[What this task involves]
Search the records below for "cite" and copy every line it turns up in.

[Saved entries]
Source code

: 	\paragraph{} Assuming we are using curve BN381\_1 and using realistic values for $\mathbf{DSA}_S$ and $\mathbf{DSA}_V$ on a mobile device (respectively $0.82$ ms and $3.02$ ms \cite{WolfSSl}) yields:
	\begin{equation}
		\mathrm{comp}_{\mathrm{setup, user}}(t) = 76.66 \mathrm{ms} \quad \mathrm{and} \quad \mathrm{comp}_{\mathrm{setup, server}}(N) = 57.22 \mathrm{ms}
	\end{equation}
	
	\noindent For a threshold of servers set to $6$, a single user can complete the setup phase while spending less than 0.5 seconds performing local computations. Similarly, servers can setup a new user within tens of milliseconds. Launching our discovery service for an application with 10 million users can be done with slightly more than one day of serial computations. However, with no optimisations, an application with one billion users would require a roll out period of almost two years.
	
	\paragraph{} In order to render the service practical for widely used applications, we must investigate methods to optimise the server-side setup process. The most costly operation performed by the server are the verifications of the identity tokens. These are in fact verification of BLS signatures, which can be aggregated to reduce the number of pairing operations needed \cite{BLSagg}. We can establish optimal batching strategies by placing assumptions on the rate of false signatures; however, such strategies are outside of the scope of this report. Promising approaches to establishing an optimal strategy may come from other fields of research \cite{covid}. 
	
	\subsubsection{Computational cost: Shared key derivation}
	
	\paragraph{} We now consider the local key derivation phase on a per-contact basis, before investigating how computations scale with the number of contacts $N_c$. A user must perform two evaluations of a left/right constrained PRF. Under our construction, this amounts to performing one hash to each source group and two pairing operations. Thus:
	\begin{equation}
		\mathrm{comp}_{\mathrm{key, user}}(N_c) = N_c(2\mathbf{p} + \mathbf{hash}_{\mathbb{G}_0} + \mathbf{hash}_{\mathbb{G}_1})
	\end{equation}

[Response area]
: 	\paragraph{} Assuming we are using curve BN381\_1 and using realistic values for $\mathbf{DSA}_S$ and $\mathbf{DSA}_V$ on a mobile device (respectively $0.82$ ms and $3.02$ ms \cite{WolfSSl}) yields:
	\paragraph{} In order to render the service practical for widely used applications, we must investigate methods to optimise the server-side setup process. The most costly operation performed by the server are the verifications of the identity tokens. These are in fact verification of BLS signatures, which can be aggregated to reduce the number of pairing operations needed \cite{BLSagg}. We can establish optimal batching strategies by placing assumptions on the rate of false signatures; however, such strategies are outside of the scope of this report. Promising approaches to establishing an optimal strategy may come from other fields of research \cite{covid}. 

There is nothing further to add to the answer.